1 files changed, 145 insertions, 0 deletions
diff --git a/activesupport/lib/active_support/core_ext/string/filters.rb b/activesupport/lib/active_support/core_ext/string/filters.rb
new file mode 100644
index 0000000000..df0e79afa8
--- /dev/null
+++ b/activesupport/lib/active_support/core_ext/string/filters.rb
@@ -0,0 +1,145 @@
+# frozen_string_literal: true
+
+class String
+  # Returns the string, first removing all whitespace on both ends of
+  # the string, and then changing remaining consecutive whitespace
+  # groups into one space each.
+  #
+  # Note that it handles both ASCII and Unicode whitespace.
+  #
+  #   %{ Multi-line
+  #      string }.squish                   # => "Multi-line string"
+  #   " foo   bar    \n   \t   boo".squish # => "foo bar boo"
+  def squish
+    dup.squish!
+  end
+
+  # Performs a destructive squish.

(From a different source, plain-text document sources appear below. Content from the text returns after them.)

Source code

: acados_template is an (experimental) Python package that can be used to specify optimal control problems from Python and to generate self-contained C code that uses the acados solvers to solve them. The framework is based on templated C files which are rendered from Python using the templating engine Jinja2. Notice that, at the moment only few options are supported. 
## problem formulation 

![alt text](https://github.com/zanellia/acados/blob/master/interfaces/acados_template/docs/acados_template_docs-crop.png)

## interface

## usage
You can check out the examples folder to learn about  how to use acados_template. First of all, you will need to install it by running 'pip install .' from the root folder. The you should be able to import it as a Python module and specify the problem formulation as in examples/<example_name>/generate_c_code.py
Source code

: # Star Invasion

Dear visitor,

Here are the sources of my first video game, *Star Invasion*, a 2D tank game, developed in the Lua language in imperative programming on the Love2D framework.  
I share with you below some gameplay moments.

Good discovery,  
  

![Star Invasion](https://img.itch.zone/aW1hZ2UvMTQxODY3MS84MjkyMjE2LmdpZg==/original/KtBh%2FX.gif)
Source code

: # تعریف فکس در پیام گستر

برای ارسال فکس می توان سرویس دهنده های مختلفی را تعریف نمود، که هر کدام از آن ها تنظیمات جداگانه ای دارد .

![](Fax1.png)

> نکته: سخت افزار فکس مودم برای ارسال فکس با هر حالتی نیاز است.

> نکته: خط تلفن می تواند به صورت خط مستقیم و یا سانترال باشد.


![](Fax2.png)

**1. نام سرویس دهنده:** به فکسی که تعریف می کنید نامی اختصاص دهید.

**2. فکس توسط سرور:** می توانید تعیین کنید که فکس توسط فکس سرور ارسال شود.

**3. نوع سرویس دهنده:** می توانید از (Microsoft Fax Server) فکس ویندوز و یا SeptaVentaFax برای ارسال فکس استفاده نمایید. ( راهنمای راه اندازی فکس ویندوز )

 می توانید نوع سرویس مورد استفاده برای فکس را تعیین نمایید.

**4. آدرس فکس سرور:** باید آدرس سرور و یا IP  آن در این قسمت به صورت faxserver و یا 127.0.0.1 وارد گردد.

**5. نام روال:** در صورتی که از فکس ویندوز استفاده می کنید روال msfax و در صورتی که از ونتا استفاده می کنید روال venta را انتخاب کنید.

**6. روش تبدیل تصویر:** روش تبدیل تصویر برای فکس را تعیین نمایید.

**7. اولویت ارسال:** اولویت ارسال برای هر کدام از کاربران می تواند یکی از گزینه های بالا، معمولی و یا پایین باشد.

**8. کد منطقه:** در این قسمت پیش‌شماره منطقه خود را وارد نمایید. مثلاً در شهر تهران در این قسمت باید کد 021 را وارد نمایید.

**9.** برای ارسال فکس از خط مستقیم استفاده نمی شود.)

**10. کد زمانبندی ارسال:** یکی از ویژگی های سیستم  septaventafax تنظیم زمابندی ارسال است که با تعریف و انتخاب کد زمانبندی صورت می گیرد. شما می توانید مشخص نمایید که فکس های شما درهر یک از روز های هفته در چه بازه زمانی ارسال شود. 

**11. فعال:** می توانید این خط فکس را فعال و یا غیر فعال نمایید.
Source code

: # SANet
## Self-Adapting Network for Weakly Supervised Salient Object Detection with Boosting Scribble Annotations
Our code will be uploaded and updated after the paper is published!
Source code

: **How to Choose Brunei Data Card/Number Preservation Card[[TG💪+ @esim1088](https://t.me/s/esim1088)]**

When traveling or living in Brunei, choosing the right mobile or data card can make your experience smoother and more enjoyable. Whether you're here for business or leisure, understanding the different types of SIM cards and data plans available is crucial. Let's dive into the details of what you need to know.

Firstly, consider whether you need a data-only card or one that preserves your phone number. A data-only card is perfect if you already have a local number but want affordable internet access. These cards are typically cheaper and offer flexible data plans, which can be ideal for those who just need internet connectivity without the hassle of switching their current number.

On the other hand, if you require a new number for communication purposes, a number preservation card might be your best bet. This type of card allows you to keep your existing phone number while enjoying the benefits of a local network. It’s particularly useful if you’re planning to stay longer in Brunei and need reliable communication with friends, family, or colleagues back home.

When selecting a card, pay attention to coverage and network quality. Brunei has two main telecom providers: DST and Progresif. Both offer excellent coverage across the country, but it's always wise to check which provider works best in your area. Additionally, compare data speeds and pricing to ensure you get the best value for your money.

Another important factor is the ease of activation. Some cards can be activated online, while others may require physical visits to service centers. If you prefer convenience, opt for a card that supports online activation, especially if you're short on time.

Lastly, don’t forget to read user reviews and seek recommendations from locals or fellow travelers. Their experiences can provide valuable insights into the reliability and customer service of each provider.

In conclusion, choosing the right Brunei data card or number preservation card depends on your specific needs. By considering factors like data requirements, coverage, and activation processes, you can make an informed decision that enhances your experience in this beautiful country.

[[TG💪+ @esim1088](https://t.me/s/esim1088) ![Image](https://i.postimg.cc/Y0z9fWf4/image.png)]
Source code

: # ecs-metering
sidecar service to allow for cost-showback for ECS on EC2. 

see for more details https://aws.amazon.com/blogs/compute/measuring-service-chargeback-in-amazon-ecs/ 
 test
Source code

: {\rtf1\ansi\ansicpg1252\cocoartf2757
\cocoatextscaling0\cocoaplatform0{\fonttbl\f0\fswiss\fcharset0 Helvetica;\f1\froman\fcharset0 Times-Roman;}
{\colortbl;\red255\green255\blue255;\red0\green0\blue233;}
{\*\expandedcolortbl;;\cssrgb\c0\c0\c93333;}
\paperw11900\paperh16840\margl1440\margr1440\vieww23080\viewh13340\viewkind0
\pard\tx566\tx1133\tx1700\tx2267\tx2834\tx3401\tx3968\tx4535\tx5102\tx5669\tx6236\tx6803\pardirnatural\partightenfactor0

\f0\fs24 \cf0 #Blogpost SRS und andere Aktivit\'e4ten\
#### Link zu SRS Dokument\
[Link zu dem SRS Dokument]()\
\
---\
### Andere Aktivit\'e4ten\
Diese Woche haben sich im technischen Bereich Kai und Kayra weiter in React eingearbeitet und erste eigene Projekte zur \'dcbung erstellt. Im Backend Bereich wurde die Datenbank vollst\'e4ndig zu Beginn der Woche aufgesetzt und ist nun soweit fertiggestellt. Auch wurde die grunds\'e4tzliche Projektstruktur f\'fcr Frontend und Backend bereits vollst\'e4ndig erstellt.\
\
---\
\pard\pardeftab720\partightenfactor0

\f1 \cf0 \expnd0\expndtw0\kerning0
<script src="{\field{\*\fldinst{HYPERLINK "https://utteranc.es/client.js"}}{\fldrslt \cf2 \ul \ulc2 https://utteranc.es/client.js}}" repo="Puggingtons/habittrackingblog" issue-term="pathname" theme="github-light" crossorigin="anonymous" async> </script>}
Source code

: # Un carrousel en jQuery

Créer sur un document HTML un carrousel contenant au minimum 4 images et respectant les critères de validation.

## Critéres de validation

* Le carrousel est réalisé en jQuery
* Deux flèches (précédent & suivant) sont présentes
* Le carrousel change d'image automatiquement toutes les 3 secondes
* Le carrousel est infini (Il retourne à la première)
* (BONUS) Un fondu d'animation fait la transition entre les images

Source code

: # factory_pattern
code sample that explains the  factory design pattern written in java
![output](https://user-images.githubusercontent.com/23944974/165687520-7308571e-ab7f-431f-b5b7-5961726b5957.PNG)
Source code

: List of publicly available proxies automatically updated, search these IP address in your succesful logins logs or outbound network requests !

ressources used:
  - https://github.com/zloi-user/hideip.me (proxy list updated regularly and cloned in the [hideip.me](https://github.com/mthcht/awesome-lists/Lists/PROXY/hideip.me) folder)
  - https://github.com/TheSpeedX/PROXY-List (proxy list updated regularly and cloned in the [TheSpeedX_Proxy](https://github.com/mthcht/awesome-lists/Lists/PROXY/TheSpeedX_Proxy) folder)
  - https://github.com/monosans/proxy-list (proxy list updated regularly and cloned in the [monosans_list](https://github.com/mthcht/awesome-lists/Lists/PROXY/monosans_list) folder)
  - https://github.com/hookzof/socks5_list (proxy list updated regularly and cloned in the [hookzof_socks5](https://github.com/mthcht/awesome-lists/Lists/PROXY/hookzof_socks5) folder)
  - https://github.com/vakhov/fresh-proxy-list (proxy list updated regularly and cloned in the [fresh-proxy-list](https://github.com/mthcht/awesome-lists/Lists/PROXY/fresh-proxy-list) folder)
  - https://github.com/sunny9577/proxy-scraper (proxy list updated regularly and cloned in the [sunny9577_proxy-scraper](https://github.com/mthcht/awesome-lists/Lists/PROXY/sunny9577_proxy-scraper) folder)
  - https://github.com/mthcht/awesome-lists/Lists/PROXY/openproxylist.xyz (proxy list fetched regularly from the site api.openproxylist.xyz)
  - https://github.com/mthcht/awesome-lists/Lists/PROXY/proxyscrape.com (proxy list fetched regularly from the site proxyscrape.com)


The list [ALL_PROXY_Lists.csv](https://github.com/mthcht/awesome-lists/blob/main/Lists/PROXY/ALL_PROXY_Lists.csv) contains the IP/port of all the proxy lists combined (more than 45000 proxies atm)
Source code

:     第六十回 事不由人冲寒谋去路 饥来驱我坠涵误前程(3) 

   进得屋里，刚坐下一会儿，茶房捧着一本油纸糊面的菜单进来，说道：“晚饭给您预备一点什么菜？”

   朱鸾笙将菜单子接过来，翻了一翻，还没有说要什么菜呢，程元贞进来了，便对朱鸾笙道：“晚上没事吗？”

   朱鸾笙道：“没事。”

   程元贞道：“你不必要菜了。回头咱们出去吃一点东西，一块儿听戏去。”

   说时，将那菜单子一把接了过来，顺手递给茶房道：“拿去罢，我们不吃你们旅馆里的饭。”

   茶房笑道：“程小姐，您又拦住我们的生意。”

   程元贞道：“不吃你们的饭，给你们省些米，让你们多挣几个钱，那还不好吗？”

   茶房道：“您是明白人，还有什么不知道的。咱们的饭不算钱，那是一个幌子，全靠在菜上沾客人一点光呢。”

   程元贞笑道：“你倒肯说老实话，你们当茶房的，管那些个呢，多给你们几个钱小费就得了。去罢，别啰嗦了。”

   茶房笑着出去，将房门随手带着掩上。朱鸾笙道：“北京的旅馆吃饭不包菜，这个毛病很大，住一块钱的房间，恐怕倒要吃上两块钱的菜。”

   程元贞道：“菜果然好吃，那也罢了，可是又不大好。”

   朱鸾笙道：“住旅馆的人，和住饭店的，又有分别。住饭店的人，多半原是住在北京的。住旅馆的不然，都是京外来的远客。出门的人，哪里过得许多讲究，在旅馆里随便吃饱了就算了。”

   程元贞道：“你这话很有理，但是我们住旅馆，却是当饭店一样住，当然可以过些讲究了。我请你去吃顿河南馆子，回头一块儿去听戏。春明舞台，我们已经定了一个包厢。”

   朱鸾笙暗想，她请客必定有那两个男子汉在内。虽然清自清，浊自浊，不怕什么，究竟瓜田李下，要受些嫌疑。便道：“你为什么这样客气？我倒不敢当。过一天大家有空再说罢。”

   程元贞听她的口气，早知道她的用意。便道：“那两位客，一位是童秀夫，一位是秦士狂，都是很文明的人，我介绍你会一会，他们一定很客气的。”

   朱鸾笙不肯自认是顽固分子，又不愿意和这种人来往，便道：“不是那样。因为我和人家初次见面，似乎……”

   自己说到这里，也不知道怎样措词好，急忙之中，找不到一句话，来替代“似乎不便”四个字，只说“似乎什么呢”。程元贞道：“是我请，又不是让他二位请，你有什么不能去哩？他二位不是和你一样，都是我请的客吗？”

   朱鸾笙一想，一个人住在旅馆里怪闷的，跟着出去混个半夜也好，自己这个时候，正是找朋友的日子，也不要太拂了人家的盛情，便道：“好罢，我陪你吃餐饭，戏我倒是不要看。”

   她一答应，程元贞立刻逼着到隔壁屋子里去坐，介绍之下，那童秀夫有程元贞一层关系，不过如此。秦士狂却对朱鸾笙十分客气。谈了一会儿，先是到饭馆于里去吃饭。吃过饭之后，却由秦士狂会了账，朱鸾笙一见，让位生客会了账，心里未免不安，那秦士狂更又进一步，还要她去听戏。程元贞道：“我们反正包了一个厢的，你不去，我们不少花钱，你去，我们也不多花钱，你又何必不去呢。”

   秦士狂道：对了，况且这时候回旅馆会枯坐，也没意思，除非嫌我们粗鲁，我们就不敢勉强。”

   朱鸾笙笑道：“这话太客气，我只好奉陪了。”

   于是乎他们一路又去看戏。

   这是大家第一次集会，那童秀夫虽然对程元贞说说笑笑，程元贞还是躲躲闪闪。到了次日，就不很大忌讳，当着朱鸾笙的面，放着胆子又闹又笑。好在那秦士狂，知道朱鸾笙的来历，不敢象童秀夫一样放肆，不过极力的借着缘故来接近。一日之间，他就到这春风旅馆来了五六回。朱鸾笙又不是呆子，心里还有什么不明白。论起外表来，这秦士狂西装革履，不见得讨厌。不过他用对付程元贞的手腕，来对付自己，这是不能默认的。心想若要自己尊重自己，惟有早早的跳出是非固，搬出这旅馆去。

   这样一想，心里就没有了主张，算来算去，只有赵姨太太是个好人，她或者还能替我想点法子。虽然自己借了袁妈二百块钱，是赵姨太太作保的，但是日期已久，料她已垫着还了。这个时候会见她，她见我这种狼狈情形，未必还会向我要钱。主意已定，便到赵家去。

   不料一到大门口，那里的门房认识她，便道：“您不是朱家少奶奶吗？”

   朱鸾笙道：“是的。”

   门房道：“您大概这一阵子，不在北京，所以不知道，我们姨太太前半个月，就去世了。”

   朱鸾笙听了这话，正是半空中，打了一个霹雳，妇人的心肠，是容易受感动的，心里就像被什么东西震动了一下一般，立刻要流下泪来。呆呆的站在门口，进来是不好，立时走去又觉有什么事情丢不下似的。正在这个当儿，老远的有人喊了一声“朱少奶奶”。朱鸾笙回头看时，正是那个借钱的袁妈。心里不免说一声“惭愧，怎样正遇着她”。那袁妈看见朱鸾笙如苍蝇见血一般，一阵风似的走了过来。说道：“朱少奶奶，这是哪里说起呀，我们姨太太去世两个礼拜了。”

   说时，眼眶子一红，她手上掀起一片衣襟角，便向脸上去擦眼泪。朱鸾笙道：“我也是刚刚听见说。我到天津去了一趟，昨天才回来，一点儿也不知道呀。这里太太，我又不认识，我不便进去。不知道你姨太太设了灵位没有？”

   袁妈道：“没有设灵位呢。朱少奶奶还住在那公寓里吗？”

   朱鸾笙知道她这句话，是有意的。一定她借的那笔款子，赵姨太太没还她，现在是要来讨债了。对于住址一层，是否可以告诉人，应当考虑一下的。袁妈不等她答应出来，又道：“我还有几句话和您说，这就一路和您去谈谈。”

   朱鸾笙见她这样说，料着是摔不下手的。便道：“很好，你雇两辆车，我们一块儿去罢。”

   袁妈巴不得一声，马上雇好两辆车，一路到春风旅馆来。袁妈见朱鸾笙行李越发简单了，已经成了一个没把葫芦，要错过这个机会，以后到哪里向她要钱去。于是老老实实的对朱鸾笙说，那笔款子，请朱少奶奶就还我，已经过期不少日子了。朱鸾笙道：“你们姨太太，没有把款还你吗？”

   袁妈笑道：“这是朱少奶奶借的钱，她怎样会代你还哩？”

See String#squish.
+  #   str = " foo   bar    \n   \t   boo"
+  #   str.squish!                         # => "foo bar boo"
+  #   str                                 # => "foo bar boo"
+  def squish!
+    gsub!(/[[:space:]]+/, " ")
+    strip!
+    self
+  end
+
+  # Returns a new string with all occurrences of the patterns removed.
+  #   str = "foo bar test"
+  #   str.remove(" test")                 # => "foo bar"
+  #   str.remove(" test", /bar/)          # => "foo "
+  #   str                                 # => "foo bar test"
+  def remove(*patterns)
+    dup.remove!(*patterns)
+  end
+
+  # Alters the string by removing all occurrences of the patterns.
+  #   str = "foo bar test"
+  #   str.remove!(" test", /bar/)         # => "foo "
+  #   str                                 # => "foo "
+  def remove!(*patterns)
+    patterns.each do |pattern|
+      gsub! pattern, ""
+    end
+
+    self
+  end
+
+  # Truncates a given +text+ after a given <tt>length</tt> if +text+ is longer than <tt>length</tt>:
+  #
+  #   'Once upon a time in a world far far away'.truncate(27)
+  #   # => "Once upon a time in a wo..."
+  #
+  # Pass a string or regexp <tt>:separator</tt> to truncate +text+ at a natural break:
+  #
+  #   'Once upon a time in a world far far away'.truncate(27, separator: ' ')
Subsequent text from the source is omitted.